Task requirements
Each line in the records below that has the word "called" should be copied.

━━ Recorded data ━━

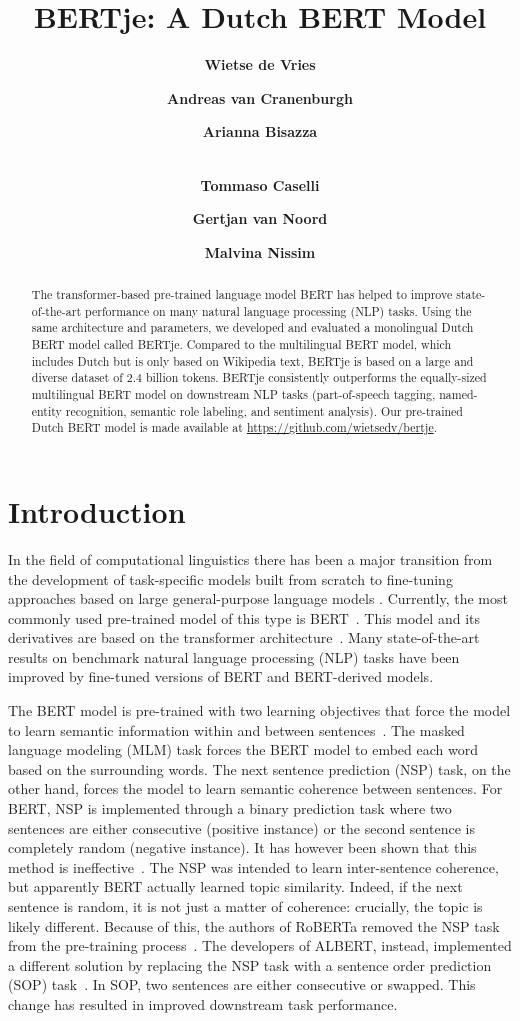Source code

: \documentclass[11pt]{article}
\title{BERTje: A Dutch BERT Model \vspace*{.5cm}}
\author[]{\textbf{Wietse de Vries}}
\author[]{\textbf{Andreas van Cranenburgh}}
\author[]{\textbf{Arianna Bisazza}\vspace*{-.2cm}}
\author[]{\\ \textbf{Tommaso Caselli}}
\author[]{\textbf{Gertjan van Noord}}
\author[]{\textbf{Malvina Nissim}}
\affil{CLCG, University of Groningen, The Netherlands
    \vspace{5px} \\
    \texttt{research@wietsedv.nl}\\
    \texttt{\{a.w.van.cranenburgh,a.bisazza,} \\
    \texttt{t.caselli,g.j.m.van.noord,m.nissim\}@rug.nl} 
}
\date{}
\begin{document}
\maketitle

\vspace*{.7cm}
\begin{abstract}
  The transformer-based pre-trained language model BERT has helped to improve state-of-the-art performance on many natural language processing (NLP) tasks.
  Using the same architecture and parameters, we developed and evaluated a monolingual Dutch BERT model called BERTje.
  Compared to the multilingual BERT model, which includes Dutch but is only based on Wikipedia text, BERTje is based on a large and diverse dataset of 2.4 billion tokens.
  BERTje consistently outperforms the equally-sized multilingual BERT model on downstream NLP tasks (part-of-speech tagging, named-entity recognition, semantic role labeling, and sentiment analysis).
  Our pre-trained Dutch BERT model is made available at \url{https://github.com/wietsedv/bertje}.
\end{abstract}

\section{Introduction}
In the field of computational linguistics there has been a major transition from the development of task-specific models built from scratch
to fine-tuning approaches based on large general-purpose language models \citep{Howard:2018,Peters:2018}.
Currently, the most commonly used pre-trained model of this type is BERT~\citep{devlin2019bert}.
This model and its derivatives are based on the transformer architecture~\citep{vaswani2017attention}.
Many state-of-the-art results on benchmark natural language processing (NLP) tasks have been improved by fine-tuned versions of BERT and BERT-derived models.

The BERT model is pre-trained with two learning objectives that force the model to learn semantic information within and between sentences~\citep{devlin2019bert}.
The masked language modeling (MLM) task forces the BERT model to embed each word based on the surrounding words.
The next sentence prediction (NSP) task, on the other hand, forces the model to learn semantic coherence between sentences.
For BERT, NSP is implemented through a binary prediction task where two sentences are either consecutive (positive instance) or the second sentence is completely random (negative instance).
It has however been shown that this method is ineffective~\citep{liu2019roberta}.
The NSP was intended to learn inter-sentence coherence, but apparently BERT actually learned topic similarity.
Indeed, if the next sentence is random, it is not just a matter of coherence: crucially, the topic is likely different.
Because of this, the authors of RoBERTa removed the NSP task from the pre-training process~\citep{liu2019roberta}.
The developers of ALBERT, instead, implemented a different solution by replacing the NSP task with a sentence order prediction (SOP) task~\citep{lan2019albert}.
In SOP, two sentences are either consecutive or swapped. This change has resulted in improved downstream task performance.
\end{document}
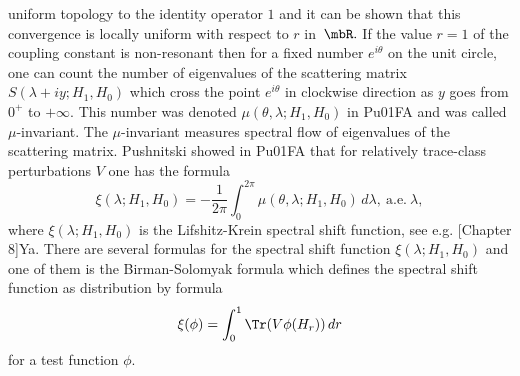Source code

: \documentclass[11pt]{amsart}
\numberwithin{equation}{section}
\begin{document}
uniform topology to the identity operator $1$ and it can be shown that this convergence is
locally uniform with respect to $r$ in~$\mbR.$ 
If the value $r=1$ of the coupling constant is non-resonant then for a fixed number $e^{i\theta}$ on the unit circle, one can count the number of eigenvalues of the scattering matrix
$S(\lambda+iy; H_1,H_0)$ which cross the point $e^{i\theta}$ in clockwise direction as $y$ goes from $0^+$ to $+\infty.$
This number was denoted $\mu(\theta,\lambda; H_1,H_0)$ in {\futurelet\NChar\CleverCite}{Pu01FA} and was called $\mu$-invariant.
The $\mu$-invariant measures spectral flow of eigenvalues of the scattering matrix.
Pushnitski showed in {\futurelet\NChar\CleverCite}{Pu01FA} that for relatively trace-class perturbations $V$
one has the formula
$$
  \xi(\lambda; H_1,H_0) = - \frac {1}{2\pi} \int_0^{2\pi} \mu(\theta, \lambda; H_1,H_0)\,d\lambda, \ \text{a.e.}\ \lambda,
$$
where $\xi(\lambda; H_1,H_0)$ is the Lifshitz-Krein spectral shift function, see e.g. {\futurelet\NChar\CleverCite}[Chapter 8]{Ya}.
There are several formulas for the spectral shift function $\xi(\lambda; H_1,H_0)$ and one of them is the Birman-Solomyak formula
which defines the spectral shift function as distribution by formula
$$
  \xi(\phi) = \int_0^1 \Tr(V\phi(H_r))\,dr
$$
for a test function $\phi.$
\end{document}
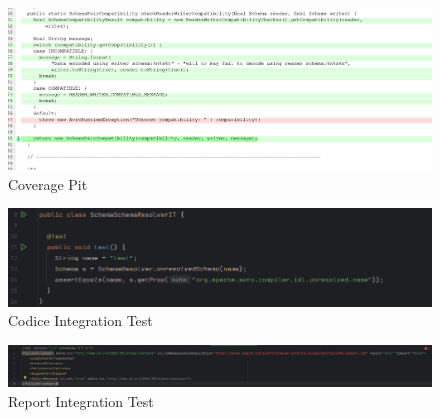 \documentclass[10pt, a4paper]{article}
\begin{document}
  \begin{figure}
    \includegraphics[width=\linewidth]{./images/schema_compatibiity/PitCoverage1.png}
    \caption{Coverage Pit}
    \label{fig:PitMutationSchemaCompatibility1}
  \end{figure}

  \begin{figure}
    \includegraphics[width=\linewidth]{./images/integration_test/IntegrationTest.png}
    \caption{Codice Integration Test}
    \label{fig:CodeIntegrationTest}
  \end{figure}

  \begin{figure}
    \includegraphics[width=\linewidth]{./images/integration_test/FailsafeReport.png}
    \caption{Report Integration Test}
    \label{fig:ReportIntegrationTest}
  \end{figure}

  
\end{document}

━━━
━━ Recorded data ━━

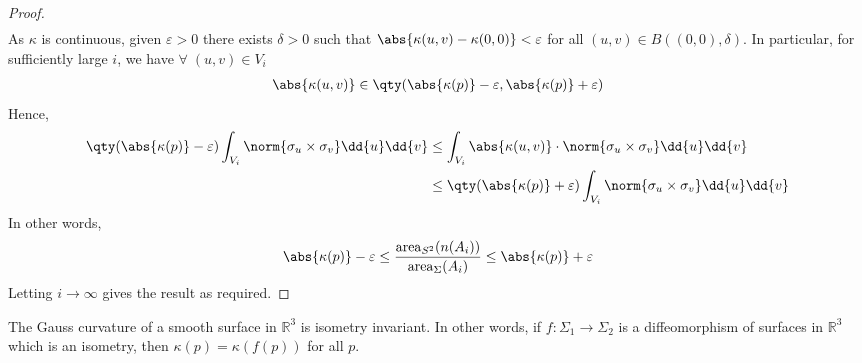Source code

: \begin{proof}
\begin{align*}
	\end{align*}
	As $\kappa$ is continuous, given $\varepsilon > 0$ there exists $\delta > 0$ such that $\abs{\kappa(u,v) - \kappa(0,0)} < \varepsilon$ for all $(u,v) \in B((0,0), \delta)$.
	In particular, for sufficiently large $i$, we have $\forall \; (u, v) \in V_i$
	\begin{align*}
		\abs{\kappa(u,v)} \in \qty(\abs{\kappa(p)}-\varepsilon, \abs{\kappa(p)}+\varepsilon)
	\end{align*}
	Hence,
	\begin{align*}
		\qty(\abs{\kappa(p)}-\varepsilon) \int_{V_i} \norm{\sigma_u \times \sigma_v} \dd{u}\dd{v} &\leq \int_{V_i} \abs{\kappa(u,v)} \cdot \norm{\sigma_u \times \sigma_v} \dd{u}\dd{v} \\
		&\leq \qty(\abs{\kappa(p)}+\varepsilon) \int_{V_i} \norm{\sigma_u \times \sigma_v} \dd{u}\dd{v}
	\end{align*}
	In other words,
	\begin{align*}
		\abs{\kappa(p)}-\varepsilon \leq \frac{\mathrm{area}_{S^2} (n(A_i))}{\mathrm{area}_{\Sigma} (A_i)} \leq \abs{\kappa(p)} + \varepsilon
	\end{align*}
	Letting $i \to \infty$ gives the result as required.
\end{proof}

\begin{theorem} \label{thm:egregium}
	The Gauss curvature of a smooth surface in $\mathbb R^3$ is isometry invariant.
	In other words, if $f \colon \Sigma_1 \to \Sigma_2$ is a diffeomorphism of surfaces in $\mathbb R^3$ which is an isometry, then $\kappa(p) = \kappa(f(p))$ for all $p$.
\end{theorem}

━━━
━━ Recorded data ━━

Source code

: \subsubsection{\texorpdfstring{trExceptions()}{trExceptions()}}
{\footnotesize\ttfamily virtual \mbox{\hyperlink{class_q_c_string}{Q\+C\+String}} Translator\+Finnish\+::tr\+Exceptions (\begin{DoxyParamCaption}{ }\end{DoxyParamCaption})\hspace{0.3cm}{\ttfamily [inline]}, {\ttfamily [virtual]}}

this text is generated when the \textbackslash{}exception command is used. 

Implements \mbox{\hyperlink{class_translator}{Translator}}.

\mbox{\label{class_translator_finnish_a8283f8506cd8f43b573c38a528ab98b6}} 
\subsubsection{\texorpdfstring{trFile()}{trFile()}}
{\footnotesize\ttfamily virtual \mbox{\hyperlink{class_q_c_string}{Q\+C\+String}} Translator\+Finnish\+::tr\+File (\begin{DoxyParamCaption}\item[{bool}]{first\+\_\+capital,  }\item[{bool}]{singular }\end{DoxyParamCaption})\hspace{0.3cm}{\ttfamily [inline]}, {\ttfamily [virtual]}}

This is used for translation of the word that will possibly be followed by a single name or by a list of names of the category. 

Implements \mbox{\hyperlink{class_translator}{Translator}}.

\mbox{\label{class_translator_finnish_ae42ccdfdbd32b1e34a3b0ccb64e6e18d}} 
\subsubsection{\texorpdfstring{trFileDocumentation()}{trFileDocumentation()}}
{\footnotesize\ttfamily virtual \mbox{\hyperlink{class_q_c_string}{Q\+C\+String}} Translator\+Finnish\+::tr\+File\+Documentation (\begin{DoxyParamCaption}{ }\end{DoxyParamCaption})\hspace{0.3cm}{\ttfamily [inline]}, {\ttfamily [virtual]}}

━━━

Task answer
  Using the same architecture and parameters, we developed and evaluated a monolingual Dutch BERT model called BERTje.
This number was denoted $\mu(\theta,\lambda; H_1,H_0)$ in {\futurelet\NChar\CleverCite}{Pu01FA} and was called $\mu$-invariant.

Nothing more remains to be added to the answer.